Bandits with Delayed, Aggregated Anonymous Feedback

Ciara Pike-Burke; Shipra Agrawal; Csaba Szepesvari; Steffen Grunewalder

首页> 外文期刊>JMLR: Workshop and Conference Proceedings >Bandits with Delayed, Aggregated Anonymous Feedback

【24h】

Bandits with Delayed, Aggregated Anonymous Feedback

机译：带有延迟，占匿名反馈的匪

获取原文

掌桥外文数据库（机构版） >>

开具论文收录证明 >>

文献代查 >>

页面导航

摘要
著录项
相似文献
相关主题

摘要

We study a variant of the stochastic $K$-armed bandit problem, which we call "bandits with delayed, aggregated anonymous feedback”. In this problem, when the player pulls an arm, a reward is generated, however it is not immediately observed.
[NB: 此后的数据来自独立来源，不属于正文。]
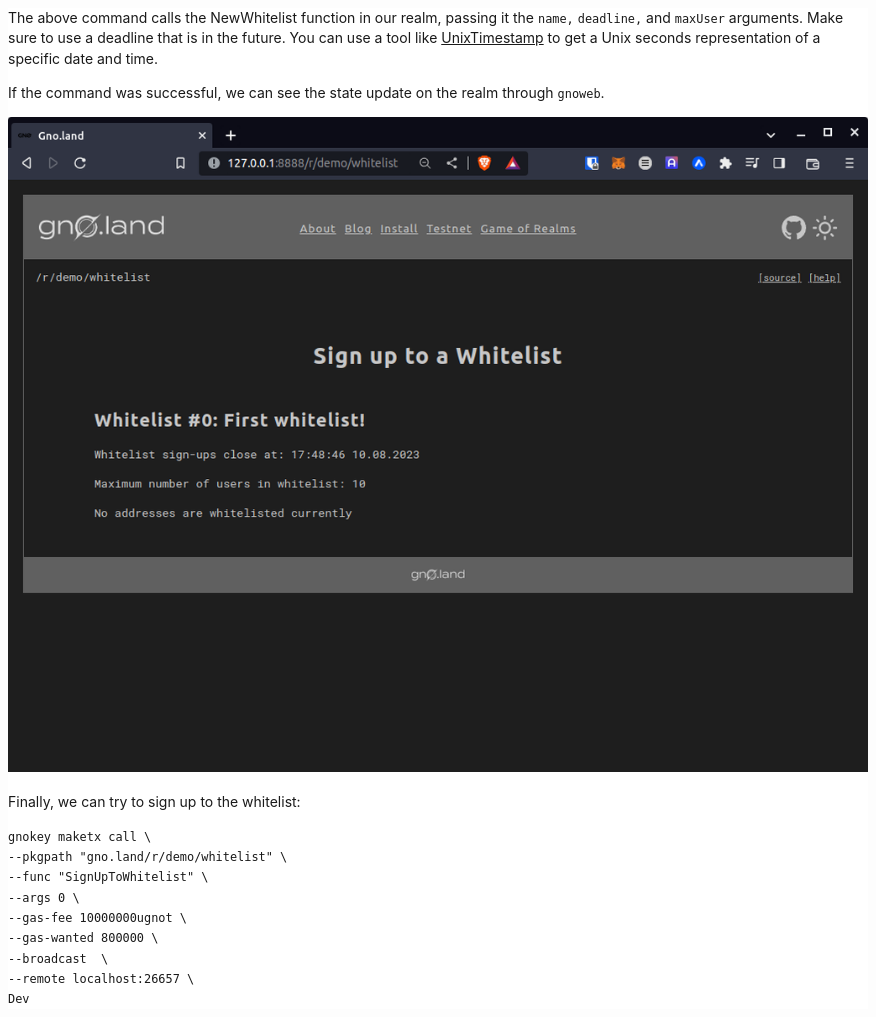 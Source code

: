 The above command calls the NewWhitelist function in our realm, passing it
the `name,` `deadline,` and `maxUser` arguments. Make sure to use a deadline
that is in the future. You can use a tool like [UnixTimestamp](https://www.unixtimestamp.com/) to get a
Unix seconds representation of a specific date and time.

If the command was successful, we can see the state update on the realm
through `gnoweb`.

![Whitelist created view](src/whitelistcreated.png)

Finally, we can try to sign up to the whitelist:

```
gnokey maketx call \
--pkgpath "gno.land/r/demo/whitelist" \
--func "SignUpToWhitelist" \
--args 0 \
--gas-fee 10000000ugnot \
--gas-wanted 800000 \
--broadcast  \
--remote localhost:26657 \
Dev
```
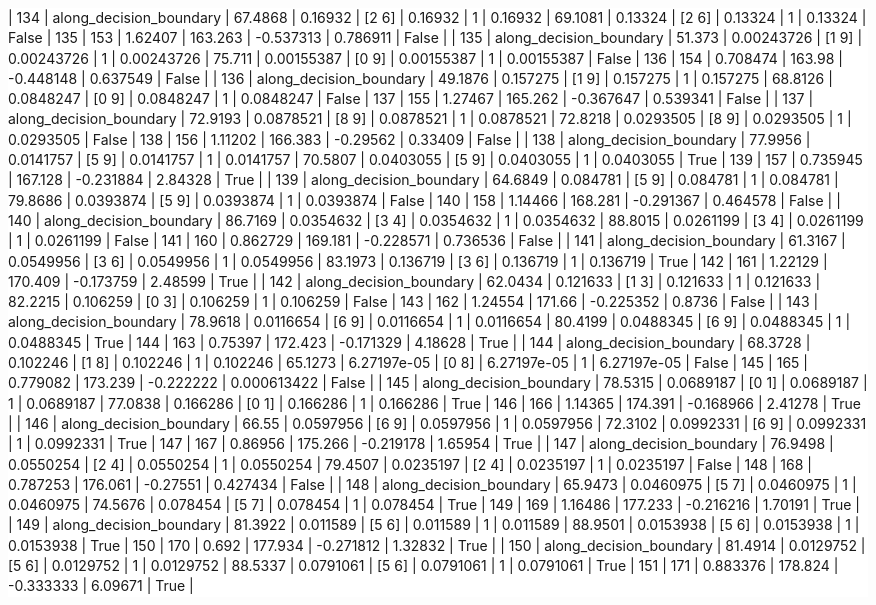 | 134 | along_decision_boundary |     67.4868 | 0.16932     | [2 6]    |   0.16932     |      1 | 0.16932     |      69.1081 | 0.13324     | [2 6]     |    0.13324     |       1 | 0.13324     | False     |    135 |             153 |                1.62407  |              163.263   | -0.537313   |     0.786911    | False           |
| 135 | along_decision_boundary |     51.373  | 0.00243726  | [1 9]    |   0.00243726  |      1 | 0.00243726  |      75.711  | 0.00155387  | [0 9]     |    0.00155387  |       1 | 0.00155387  | False     |    136 |             154 |                0.708474 |              163.98    | -0.448148   |     0.637549    | False           |
| 136 | along_decision_boundary |     49.1876 | 0.157275    | [1 9]    |   0.157275    |      1 | 0.157275    |      68.8126 | 0.0848247   | [0 9]     |    0.0848247   |       1 | 0.0848247   | False     |    137 |             155 |                1.27467  |              165.262   | -0.367647   |     0.539341    | False           |
| 137 | along_decision_boundary |     72.9193 | 0.0878521   | [8 9]    |   0.0878521   |      1 | 0.0878521   |      72.8218 | 0.0293505   | [8 9]     |    0.0293505   |       1 | 0.0293505   | False     |    138 |             156 |                1.11202  |              166.383   | -0.29562    |     0.33409     | False           |
| 138 | along_decision_boundary |     77.9956 | 0.0141757   | [5 9]    |   0.0141757   |      1 | 0.0141757   |      70.5807 | 0.0403055   | [5 9]     |    0.0403055   |       1 | 0.0403055   | True      |    139 |             157 |                0.735945 |              167.128   | -0.231884   |     2.84328     | True            |
| 139 | along_decision_boundary |     64.6849 | 0.084781    | [5 9]    |   0.084781    |      1 | 0.084781    |      79.8686 | 0.0393874   | [5 9]     |    0.0393874   |       1 | 0.0393874   | False     |    140 |             158 |                1.14466  |              168.281   | -0.291367   |     0.464578    | False           |
| 140 | along_decision_boundary |     86.7169 | 0.0354632   | [3 4]    |   0.0354632   |      1 | 0.0354632   |      88.8015 | 0.0261199   | [3 4]     |    0.0261199   |       1 | 0.0261199   | False     |    141 |             160 |                0.862729 |              169.181   | -0.228571   |     0.736536    | False           |
| 141 | along_decision_boundary |     61.3167 | 0.0549956   | [3 6]    |   0.0549956   |      1 | 0.0549956   |      83.1973 | 0.136719    | [3 6]     |    0.136719    |       1 | 0.136719    | True      |    142 |             161 |                1.22129  |              170.409   | -0.173759   |     2.48599     | True            |
| 142 | along_decision_boundary |     62.0434 | 0.121633    | [1 3]    |   0.121633    |      1 | 0.121633    |      82.2215 | 0.106259    | [0 3]     |    0.106259    |       1 | 0.106259    | False     |    143 |             162 |                1.24554  |              171.66    | -0.225352   |     0.8736      | False           |
| 143 | along_decision_boundary |     78.9618 | 0.0116654   | [6 9]    |   0.0116654   |      1 | 0.0116654   |      80.4199 | 0.0488345   | [6 9]     |    0.0488345   |       1 | 0.0488345   | True      |    144 |             163 |                0.75397  |              172.423   | -0.171329   |     4.18628     | True            |
| 144 | along_decision_boundary |     68.3728 | 0.102246    | [1 8]    |   0.102246    |      1 | 0.102246    |      65.1273 | 6.27197e-05 | [0 8]     |    6.27197e-05 |       1 | 6.27197e-05 | False     |    145 |             165 |                0.779082 |              173.239   | -0.222222   |     0.000613422 | False           |
| 145 | along_decision_boundary |     78.5315 | 0.0689187   | [0 1]    |   0.0689187   |      1 | 0.0689187   |      77.0838 | 0.166286    | [0 1]     |    0.166286    |       1 | 0.166286    | True      |    146 |             166 |                1.14365  |              174.391   | -0.168966   |     2.41278     | True            |
| 146 | along_decision_boundary |     66.55   | 0.0597956   | [6 9]    |   0.0597956   |      1 | 0.0597956   |      72.3102 | 0.0992331   | [6 9]     |    0.0992331   |       1 | 0.0992331   | True      |    147 |             167 |                0.86956  |              175.266   | -0.219178   |     1.65954     | True            |
| 147 | along_decision_boundary |     76.9498 | 0.0550254   | [2 4]    |   0.0550254   |      1 | 0.0550254   |      79.4507 | 0.0235197   | [2 4]     |    0.0235197   |       1 | 0.0235197   | False     |    148 |             168 |                0.787253 |              176.061   | -0.27551    |     0.427434    | False           |
| 148 | along_decision_boundary |     65.9473 | 0.0460975   | [5 7]    |   0.0460975   |      1 | 0.0460975   |      74.5676 | 0.078454    | [5 7]     |    0.078454    |       1 | 0.078454    | True      |    149 |             169 |                1.16486  |              177.233   | -0.216216   |     1.70191     | True            |
| 149 | along_decision_boundary |     81.3922 | 0.011589    | [5 6]    |   0.011589    |      1 | 0.011589    |      88.9501 | 0.0153938   | [5 6]     |    0.0153938   |       1 | 0.0153938   | True      |    150 |             170 |                0.692    |              177.934   | -0.271812   |     1.32832     | True            |
| 150 | along_decision_boundary |     81.4914 | 0.0129752   | [5 6]    |   0.0129752   |      1 | 0.0129752   |      88.5337 | 0.0791061   | [5 6]     |    0.0791061   |       1 | 0.0791061   | True      |    151 |             171 |                0.883376 |              178.824   | -0.333333   |     6.09671     | True            |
Instead, at the end of each round the player observes only the sum of a number of previously generated rewards which happen to arrive in the given round. The rewards are stochastically delayed and due to the aggregated nature of the observations, the information of which arm led to a particular reward is lost. The question is what is the cost of the information loss due to this delayed, aggregated anonymous feedback? Previous works have studied bandits with stochastic, non-anonymous delays and found that the regret increases only by an additive factor relating to the expected delay. In this paper, we show that this additive regret increase can be maintained in the harder delayed, aggregated anonymous feedback setting when the expected delay (or a bound on it) is known. We provide an algorithm that matches the worst case regret of the non-anonymous problem exactly when the delays are bounded, and up to logarithmic factors or an additive variance term for unbounded delays.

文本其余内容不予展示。